Making History
Celebrate 60 years of iconic automotive designer and manufacturer Shelby American and watch the saga unfold from the men and women who lived it with the new book Shelby American: The Renegades Who Built the Cars, Won the Races, and Lived the Legend. The legendary shop didn’t last long, but it was a flame that burned incandescently before being extinguished by corporate politics. In less than a decade, it created a legacy that will be revered as long as cars still roar around racetracks. In this excerpt from the book, get a sneak peek at the start of the legendary company.

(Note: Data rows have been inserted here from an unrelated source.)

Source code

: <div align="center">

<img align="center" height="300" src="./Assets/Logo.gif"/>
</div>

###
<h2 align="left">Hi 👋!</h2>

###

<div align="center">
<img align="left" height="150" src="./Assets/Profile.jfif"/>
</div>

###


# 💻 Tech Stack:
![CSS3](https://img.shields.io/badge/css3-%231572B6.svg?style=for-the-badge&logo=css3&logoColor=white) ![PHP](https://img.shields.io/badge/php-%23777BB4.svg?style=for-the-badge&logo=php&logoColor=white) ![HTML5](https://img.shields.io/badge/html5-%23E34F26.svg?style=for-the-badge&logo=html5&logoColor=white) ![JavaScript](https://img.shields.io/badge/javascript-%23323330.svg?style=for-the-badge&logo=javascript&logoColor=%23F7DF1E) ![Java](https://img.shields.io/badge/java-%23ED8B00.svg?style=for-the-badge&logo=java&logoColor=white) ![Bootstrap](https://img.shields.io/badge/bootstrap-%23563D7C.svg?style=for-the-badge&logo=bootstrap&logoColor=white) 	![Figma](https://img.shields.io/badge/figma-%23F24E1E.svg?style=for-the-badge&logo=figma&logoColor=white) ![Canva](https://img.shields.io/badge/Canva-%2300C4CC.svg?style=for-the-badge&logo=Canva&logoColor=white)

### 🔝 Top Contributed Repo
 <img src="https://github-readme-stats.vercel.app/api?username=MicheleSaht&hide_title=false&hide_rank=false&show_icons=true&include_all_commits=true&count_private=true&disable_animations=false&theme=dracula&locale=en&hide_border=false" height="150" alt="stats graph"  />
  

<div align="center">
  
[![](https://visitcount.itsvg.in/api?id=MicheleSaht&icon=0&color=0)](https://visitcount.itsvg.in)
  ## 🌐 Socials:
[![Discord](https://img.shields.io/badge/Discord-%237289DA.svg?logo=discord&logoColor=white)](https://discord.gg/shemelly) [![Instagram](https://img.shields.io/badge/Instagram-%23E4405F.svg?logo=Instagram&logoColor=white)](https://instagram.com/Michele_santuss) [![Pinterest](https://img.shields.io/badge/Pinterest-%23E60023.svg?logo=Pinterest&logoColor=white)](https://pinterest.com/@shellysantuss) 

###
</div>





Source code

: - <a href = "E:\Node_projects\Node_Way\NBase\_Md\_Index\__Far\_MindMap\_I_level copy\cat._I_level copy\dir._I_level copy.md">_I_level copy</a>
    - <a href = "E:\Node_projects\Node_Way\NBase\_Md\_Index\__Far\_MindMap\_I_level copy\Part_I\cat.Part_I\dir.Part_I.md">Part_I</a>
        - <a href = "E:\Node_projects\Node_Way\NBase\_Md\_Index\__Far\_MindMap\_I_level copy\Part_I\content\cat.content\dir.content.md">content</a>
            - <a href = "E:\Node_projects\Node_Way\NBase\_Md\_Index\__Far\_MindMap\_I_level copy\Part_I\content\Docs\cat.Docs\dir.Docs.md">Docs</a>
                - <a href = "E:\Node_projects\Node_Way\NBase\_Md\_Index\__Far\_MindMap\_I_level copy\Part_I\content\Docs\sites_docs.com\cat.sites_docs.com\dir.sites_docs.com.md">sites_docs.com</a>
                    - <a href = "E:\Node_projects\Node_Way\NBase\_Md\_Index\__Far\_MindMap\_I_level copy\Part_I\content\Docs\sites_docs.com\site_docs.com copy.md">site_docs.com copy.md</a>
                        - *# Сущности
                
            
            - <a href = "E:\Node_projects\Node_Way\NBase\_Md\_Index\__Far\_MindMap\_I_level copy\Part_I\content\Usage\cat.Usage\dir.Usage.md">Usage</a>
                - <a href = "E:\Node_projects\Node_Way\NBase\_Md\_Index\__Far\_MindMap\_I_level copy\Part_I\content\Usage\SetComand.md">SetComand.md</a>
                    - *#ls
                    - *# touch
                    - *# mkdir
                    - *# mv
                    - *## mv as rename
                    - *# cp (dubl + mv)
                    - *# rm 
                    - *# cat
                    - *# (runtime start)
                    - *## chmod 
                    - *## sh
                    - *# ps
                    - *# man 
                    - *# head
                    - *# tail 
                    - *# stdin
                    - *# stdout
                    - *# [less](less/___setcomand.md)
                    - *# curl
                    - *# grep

People rarely realize that they’re in the process of making history. They’re too busy making it. So the small cohort of men working in a cramped bay of a garage on the fringe of Los Angeles in February 1962 had no idea that the car they were assembling would sell at auction for $13.75 million five decades later or that the lanky, laid-back Texan overseeing the project would become one of the most enduring legends in automotive history. But there’s another reason—a much better reason—that they couldn’t imagine the glory to come. The way they looked at it, they weren’t working on anything unusual, much less monumental. They were simply doing what Southern California car guys had been doing for as long as any of them could remember:
They were building a hot rod.
Granted, this wasn’t a ’32 Model A with a flathead Ford. It was a two-seat roadster aimed at the sporty-car set instead of blue-collar gearheads. The chassis had been welded up by a small British company called AC Cars, based in the strange-sounding village of Thames Ditton. The aluminum bodywork had been hand formed into a barchetta shape popularized by the Ferrari 166 MM back in 1948. Nobody was going to confuse it with a Deuce Coupe or a lead sled or a road-racing special like the intimidating Scarab, which had been built a few miles away.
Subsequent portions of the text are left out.